Reading TIFF tags
Posted: Sun Mar 04, 2007 7:30 am
I recently needed to get some info from a large number of TIFF images, but didn't want to have to load the pixel data just to get it (color depth, width, height, etc.). The obvious solution was to read the tag data directly, so I dug out my copy of the TIFF 6 filespec and got comfy...
Anyway, I wanted to share what I learned, so I wrote and commented a function to read all tags in a TIFF file and return them as formatted text.
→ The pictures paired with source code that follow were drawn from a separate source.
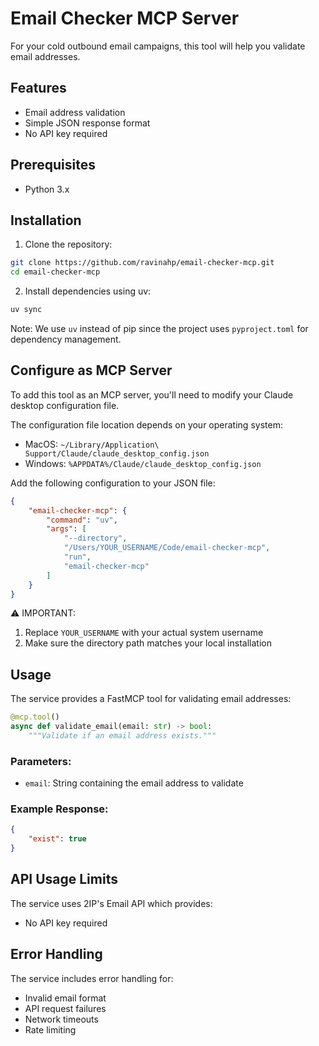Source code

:# Email Checker MCP Server

For your cold outbound email campaigns, this tool will help you validate email addresses.

## Features

- Email address validation
- Simple JSON response format
- No API key required

## Prerequisites

- Python 3.x

## Installation

1. Clone the repository:
```bash
git clone https://github.com/ravinahp/email-checker-mcp.git
cd email-checker-mcp
```

2. Install dependencies using uv:
```bash
uv sync
```

Note: We use `uv` instead of pip since the project uses `pyproject.toml` for dependency management.

## Configure as MCP Server

To add this tool as an MCP server, you'll need to modify your Claude desktop configuration file.

The configuration file location depends on your operating system:

- MacOS: `~/Library/Application\ Support/Claude/claude_desktop_config.json`
- Windows: `%APPDATA%/Claude/claude_desktop_config.json`

Add the following configuration to your JSON file:

```json
{
    "email-checker-mcp": {
        "command": "uv",
        "args": [
            "--directory",
            "/Users/YOUR_USERNAME/Code/email-checker-mcp",
            "run",
            "email-checker-mcp"
        ]
    }
}
```

⚠️ IMPORTANT: 
1. Replace `YOUR_USERNAME` with your actual system username
2. Make sure the directory path matches your local installation

## Usage

The service provides a FastMCP tool for validating email addresses:

```python
@mcp.tool()
async def validate_email(email: str) -> bool:
    """Validate if an email address exists."""
```

### Parameters:
- `email`: String containing the email address to validate

### Example Response:
```json
{
    "exist": true
}
```

## API Usage Limits

The service uses 2IP's Email API which provides:
- No API key required


## Error Handling

The service includes error handling for:
- Invalid email format
- API request failures
- Network timeouts
- Rate limiting

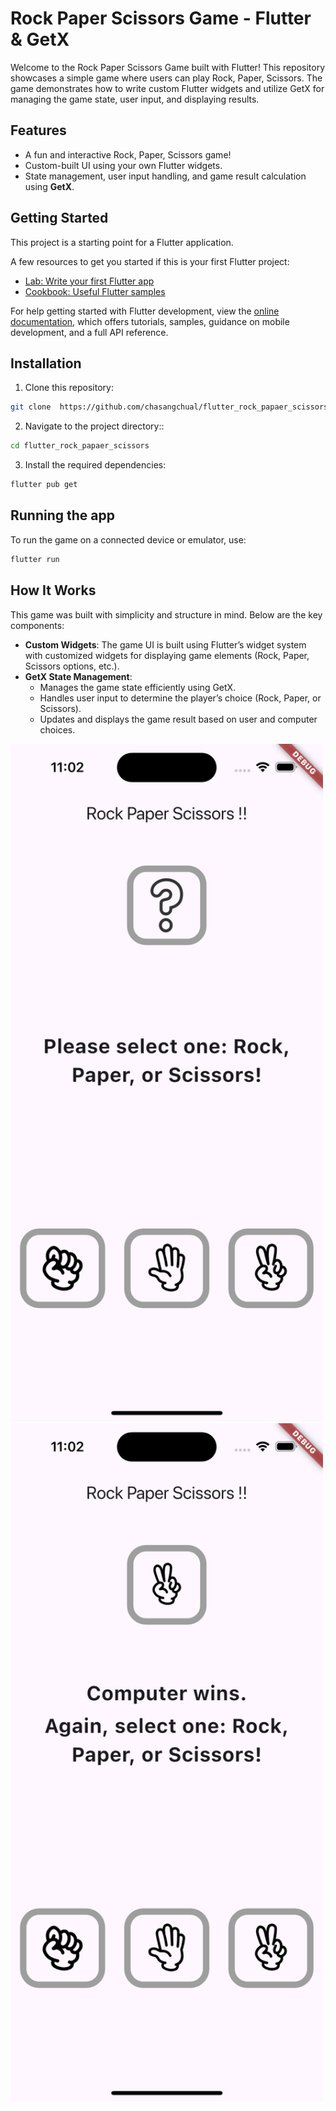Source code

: # Rock Paper Scissors Game - Flutter & GetX

Welcome to the Rock Paper Scissors Game built with Flutter! This repository showcases a simple game where users can play Rock, Paper, Scissors. 
The game demonstrates how to write custom Flutter widgets and utilize GetX for managing the game state, user input, and displaying results.


## Features
- A fun and interactive Rock, Paper, Scissors game!
- Custom-built UI using your own Flutter widgets.
- State management, user input handling, and game result calculation using **GetX**.

## Getting Started

This project is a starting point for a Flutter application.

A few resources to get you started if this is your first Flutter project:

- [Lab: Write your first Flutter app](https://docs.flutter.dev/get-started/codelab)
- [Cookbook: Useful Flutter samples](https://docs.flutter.dev/cookbook)

For help getting started with Flutter development, view the
[online documentation](https://docs.flutter.dev/), which offers tutorials,
samples, guidance on mobile development, and a full API reference.

## Installation
1. Clone this repository:
```bash
git clone  https://github.com/chasangchual/flutter_rock_papaer_scissors.git
```
2. Navigate to the project directory::
```bash
cd flutter_rock_papaer_scissors
```
3. Install the required dependencies:
```bash
flutter pub get
```
## Running the app 
To run the game on a connected device or emulator, use:
```bash
flutter run
```

## How It Works

This game was built with simplicity and structure in mind. Below are the key components:
- **Custom Widgets**: The game UI is built using Flutter’s widget system with customized widgets for displaying game elements (Rock, Paper, Scissors options, etc.).
- **GetX State Management**:
  - Manages the game state efficiently using GetX.
  - Handles user input to determine the player’s choice (Rock, Paper, or Scissors).
  - Updates and displays the game result based on user and computer choices.

<img src="https://github.com/chasangchual/flutter_rock_papaer_scissors/blob/main/docs/ready-screen-capture.png" alt="Home View" width="500" />
<img src="https://github.com/chasangchual/flutter_rock_papaer_scissors/blob/main/docs/play-screen-capture.png" alt="Home View" width="500" />

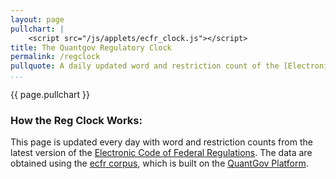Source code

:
 ```yaml
---
layout: page
pullchart: |
    <script src="/js/applets/ecfr_clock.js"></script>
title: The Quantgov Regulatory Clock
permalink: /regclock
pullquote: A daily updated word and restriction count of the [Electronic Code of Federal Regulations](http://www.ecfr.gov/)
...
```


{{ page.pullchart }}

### How the Reg Clock Works:
This page is updated every day with word and restriction counts from the latest version of the [Electronic Code of Federal Regulations](http://www.ecfr.gov/). The data are obtained using the [ecfr corpus](https://github.com/QuantGov/corpus/tree/ecfr), which is built on the [QuantGov Platform](http://quantgov.org/platform).

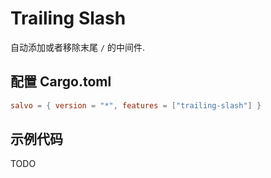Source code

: # Trailing Slash

自动添加或者移除末尾 `/` 的中间件.

## 配置 Cargo.toml

```toml
salvo = { version = "*", features = ["trailing-slash"] }
```

## 示例代码
TODO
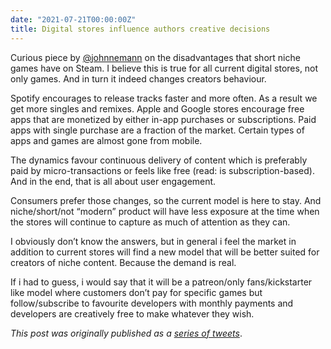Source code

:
 ```yaml
---
date: "2021-07-21T00:00:00Z"
title: Digital stores influence authors creative decisions
---
```


Curious piece by [@johnnemann](https://twitter.com/johnnemann) on the disadvantages that short niche games have on Steam.
I believe this is true for all current digital stores, not only games. And in turn it indeed changes creators behaviour. 

Spotify encourages to release tracks faster and more often. As a result we get more singles and remixes. Apple and Google stores encourage free apps that are monetized by either in-app purchases or subscriptions. Paid apps with single purchase are a fraction of the market. Certain types of apps and games are almost gone from mobile.

The dynamics favour continuous delivery of content which is preferably paid by micro-transactions or feels like free (read: is subscription-based). And in the end, that is all about user engagement.

Consumers prefer those changes, so the current model is here to stay. And niche/short/not “modern” product will have less exposure at the time when the stores will continue to capture as much of attention as they can.

I obviously don’t know the answers, but in general i feel the market in addition to current stores will find a new model that will be better suited for creators of niche content. Because the demand is real.

If i had to guess, i would say that it will be a patreon/only fans/kickstarter like model where customers don’t pay for specific games but follow/subscribe to favourite developers with monthly payments and developers are creatively free to make whatever they wish.

_This post was originally published as a [series of tweets](https://twitter.com/accujazz/status/1415715734693502980?s=20)_.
It reads the tags for all pages of multi-page TIFFs, and handles endian conversion. I could not fully test endian conversion, though, so I'd be happy to hear about any unusual results on platforms other than Windows.
NOTE: This code is free for any use at all, and is not released under any license in particular. I don't care if you copy it verbatim and pretend that you wrote it
Anyway, I wanted to share what I learned, so I wrote and commented a function to read all tags in a TIFF file and return them as formatted text. It reads the tags for all pages of multi-page TIFFs, and handles endian conversion. I could not fully test endian conversion, though, so I'd be happy to hear about any unusual results on platforms other than Windows.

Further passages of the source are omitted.